Bruits de bottes sur les planche
«
On ne peut négliger la télévision, les guerres, les questions
économiques, les changements sociaux, l’essor technologique, la
mondialisation, l’usage d’Internet … Tout est mêlé et fait
partie de l’expérimentation », lance l’auteur et critique
iraqien Kasim Matrood lors du colloque principal du festival :
La déontologie de l’expérimentation dans l’écriture dramatique.
Matrood, dont les pièces sont souvent traversées par les guerres
de son pays natal, évoque l’exemple des effets nocifs de la
découverte du napalm et des armes de destruction massive sur
l’homme et sur le théâtre.
Ainsi, dès les premiers jours du festival, la
guerre a-t-elle été omniprésente. L’actualité politique s’est
imposée. En parallèle au colloque susmentionné, un autre s’est
tenu, avec comme thème, le théâtre libanais. Un acte de
solidarité avec l’activité théâtrale libanaise, qui survit à la
guerre.
D’une pièce à l’autre, on retrouve souvent la
guerre sur les planches. Mis à part les deux spectacles
égyptiens signés par Walid Aouni et Mohamad Aboul-Séoud, (à
savoir : Fayrouz avez-vous versé des larmes et Antigone à
Ramallah ... Antigone à Beyrouth) plusieurs spectacles arabes
ont fait part de l’atrocité de la guerre libanaise, de la crise
iraqienne et de la cause palestinienne. Partant de ces thèmes et
des circonstances actuelles, les metteurs en scène ont joué sur
la scénographie, le plus souvent bien élaborée et recherchée.
Le
spectacle libyen Khareg netaq al-tasliya (en dehors du
divertissement), mis en scène par Fathi Kahloul, s’est présenté
comme un théâtre de vaudeville mêlant chansons, humour noir et
show. A travers l’évocation du héros épique Abou-Zeid Al-Hilali
et d’autres personnages de l’Histoire, les prises de position
des Arabes vis-à-vis de la guerre du Liban, la cause
palestinienne, les questions politiques, les rapports avec les
Etats-Unis et Israël ont été soulevés. Sur les planches, on
s’est trouvé face à un grand échiquier noir et blanc, sur lequel
jouent les comédiens. Les images placées sur les bords n’ont
rien de clair : elles sont aussi chaotiques et aléatoires que la
situation qui prévaut.
Par ailleurs, toujours les spectacles
palestiniens constituent de vrais témoignages de guerre. Ashtar,
une troupe qui s’est fait un nom au fil des ans, a présenté De
Safed à Chatila, mêlant Histoires palestinienne et libanaise
depuis 1948. Dans cette pièce, le multimédia a constitué un
élément essentiel de l’expérimentation.
Le spectacle Elégie de l’aube, écrit par
l’Iraqien Kasim Matrood, et mis en scène par Youssef Al-Balouchi,
a été présenté par la troupe Mezoune, venue d’Oman. Un autre
aspect de la guerre.
Matrood, dans son texte, évoque l’absurdité
du conflit, à travers les lamentations d’une mère ayant perdu
son mari et son enfant. C’est une âme souffrante, dont le corps
s’apprête à joindre ses martyrs de guerre. Le texte rappelle
l’endurance du peuple iraqien au fil des ans. Une œuvre qui
dépasse le contexte temporel, mais qui tombe à pic avec les
événements d’actualité en Iraq, au Liban et en Palestine. Ayant
eu recours à des éléments très simples, le metteur en scène a
créé un tombeau à l’aide de sable et de papier journal …

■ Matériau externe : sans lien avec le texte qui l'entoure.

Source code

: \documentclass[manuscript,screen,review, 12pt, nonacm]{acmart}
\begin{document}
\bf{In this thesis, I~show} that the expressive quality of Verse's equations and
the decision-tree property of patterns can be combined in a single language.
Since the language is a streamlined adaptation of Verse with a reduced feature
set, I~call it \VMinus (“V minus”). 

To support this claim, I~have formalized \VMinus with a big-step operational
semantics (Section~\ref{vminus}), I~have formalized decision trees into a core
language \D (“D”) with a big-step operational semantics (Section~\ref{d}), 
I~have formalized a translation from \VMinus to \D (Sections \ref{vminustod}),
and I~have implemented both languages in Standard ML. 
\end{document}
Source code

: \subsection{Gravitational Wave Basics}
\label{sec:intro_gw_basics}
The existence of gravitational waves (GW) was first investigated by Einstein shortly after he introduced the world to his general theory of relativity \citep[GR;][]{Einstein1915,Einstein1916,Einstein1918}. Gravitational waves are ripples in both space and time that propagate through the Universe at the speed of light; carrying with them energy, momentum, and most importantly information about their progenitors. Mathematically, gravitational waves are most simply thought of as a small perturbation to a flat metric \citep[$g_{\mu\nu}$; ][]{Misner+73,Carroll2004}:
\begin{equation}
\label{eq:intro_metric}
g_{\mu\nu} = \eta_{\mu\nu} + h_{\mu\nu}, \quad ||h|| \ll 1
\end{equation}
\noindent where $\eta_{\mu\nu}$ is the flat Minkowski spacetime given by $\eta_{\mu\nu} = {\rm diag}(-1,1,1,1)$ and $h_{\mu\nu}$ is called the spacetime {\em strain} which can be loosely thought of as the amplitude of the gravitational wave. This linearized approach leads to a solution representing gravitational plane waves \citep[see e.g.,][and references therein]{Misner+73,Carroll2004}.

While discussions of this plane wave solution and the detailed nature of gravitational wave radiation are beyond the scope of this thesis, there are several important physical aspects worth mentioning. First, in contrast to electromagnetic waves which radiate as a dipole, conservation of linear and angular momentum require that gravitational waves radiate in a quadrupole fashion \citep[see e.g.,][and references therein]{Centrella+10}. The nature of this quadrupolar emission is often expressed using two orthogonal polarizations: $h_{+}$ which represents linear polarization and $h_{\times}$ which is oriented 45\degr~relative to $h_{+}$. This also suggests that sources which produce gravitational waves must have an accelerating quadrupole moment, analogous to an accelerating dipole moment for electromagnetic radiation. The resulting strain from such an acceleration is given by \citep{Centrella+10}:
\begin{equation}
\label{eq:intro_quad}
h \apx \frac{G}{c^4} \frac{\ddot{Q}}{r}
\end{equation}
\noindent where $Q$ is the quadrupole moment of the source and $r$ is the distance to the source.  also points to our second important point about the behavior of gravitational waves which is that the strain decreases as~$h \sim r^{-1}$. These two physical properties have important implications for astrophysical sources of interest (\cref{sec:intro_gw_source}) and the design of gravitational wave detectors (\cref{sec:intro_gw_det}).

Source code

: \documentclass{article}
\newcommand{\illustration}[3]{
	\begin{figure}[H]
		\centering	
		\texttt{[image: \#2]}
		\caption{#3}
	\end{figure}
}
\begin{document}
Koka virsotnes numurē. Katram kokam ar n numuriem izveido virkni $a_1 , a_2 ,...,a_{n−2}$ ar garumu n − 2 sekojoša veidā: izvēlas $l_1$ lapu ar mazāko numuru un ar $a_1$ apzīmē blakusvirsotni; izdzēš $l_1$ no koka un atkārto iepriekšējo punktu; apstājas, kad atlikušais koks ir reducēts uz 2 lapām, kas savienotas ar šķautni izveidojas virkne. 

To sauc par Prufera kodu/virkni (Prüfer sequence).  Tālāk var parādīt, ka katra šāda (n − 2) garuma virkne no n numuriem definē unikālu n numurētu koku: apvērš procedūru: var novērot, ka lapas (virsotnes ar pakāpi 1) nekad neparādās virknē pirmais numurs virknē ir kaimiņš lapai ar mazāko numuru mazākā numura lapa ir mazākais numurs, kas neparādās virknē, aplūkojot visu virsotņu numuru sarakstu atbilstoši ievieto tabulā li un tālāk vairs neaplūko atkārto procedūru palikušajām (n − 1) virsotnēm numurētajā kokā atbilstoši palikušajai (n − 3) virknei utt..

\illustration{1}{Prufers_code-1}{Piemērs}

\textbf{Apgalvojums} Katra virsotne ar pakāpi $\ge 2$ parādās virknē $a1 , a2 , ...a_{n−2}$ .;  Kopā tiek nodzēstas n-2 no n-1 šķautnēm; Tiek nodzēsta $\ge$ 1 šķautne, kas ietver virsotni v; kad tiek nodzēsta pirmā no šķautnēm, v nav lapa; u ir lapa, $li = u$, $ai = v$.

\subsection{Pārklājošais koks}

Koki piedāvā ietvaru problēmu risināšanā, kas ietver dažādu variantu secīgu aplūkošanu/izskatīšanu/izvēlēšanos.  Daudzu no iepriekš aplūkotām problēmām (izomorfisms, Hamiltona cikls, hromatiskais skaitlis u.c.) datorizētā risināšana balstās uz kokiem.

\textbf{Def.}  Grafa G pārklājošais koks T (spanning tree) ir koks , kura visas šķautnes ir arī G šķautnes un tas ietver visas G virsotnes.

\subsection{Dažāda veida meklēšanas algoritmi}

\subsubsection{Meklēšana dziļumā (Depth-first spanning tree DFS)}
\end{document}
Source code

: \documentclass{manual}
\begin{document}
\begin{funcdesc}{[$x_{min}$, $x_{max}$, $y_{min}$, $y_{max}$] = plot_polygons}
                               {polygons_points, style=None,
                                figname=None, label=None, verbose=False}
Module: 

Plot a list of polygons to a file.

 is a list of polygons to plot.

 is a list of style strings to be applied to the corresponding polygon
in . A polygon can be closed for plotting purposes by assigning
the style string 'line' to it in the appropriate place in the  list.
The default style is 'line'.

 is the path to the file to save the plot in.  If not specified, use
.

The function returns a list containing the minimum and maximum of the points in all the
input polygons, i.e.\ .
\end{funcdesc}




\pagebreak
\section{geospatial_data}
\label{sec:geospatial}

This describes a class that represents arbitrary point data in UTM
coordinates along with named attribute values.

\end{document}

N’est-ce pas ce qui reste de la guerre ? Une silhouette, celle
d’un martyr, revêt la forme de tissus déchirés. Un éclairage
clair et une dense fumée blanche emplissent la salle, mettant en
scène la destruction et une séance d’enterrement. C’est la perte
sous toutes ses formes.
Encore une fois avec l’Iraqien Jawad Al-Assadi,
auteur et metteur en scène de la pièce Hammam baghdadi (bain de
Bagdad), donnée par la troupe syrienne du théâtre expérimental,
la crise iraqienne est de mise. Le rapport avec la guerre,
l’occupation et les relations avec les militaires américains
marquent l’œuvre. Ce, à travers l’histoire de deux frères
iraqiens dans un hammam traditionnel. L’humour noir caractérise
le dialogue des deux protagonistes. Eclairage, fumée et
poussière incarnent les bombardements, de temps à autre. La
toile de fond, signée Gabr Elwane, montre uniquement des
silhouettes.
Du même auteur, Jawad Al-Assadi, le spectacle
Nissaa fi harb (femmes en guerre) a été donné, monté par Kazim
Jihad, avec la troupe nationale iraqienne. Sur les planches,
l’Iraq a été fortement présenté, lors de cette édition.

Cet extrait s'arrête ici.